=== TASK GOAL ===
In your copy, set down the entries exactly and exclude the pictures.

==========

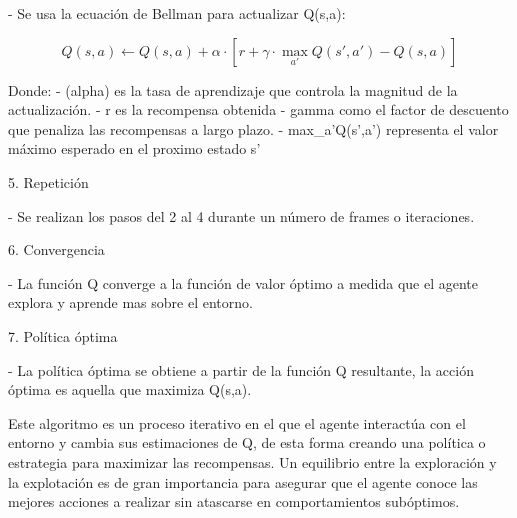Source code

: 	- Se usa la ecuación de Bellman para actualizar Q(s,a):
		
		\begin{equation}
		Q(s, a) \leftarrow Q(s, a) + \alpha \cdot \left[ r + \gamma \cdot \max_{a'} 		Q(s', a') - Q(s, a) \right]
		\end{equation}

		Donde:
			- (alpha) es la tasa de aprendizaje que controla la magnitud de la 			actualización.
			- r es la recompensa obtenida
			- gamma como el factor de descuento que penaliza las recompensas a 			largo plazo.
			- max_a'Q(s',a') representa el valor máximo esperado en el proximo 			estado s'

5. Repetición

	- Se realizan los pasos del 2 al 4 durante un número de frames o iteraciones.

6. Convergencia
	
	- La función Q converge a la función de valor óptimo a medida que el agente explora 	y aprende mas sobre el entorno.

7. Política óptima

	- La política óptima se obtiene a partir de la función Q resultante, la acción 	óptima es aquella que maximiza Q(s,a).

Este algoritmo es un proceso iterativo en el que el agente interactúa con el entorno y cambia sus estimaciones de Q, de esta forma creando una política o estrategia para maximizar las recompensas. Un equilibrio entre la exploración y la explotación es de gran importancia para asegurar que el agente conoce las mejores acciones a realizar sin atascarse en comportamientos subóptimos.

==========

=== RESULT FOR THIS EXERCISE ===
Source code

: 	- Se usa la ecuación de Bellman para actualizar Q(s,a):
		
		\begin{equation}
		Q(s, a) \leftarrow Q(s, a) + \alpha \cdot \left[ r + \gamma \cdot \max_{a'} 		Q(s', a') - Q(s, a) \right]
		\end{equation}

		Donde:
			- (alpha) es la tasa de aprendizaje que controla la magnitud de la 			actualización.
			- r es la recompensa obtenida
			- gamma como el factor de descuento que penaliza las recompensas a 			largo plazo.
			- max_a'Q(s',a') representa el valor máximo esperado en el proximo 			estado s'

5. Repetición

	- Se realizan los pasos del 2 al 4 durante un número de frames o iteraciones.

6. Convergencia
	
	- La función Q converge a la función de valor óptimo a medida que el agente explora 	y aprende mas sobre el entorno.

7. Política óptima

	- La política óptima se obtiene a partir de la función Q resultante, la acción 	óptima es aquella que maximiza Q(s,a).

Este algoritmo es un proceso iterativo en el que el agente interactúa con el entorno y cambia sus estimaciones de Q, de esta forma creando una política o estrategia para maximizar las recompensas. Un equilibrio entre la exploración y la explotación es de gran importancia para asegurar que el agente conoce las mejores acciones a realizar sin atascarse en comportamientos subóptimos.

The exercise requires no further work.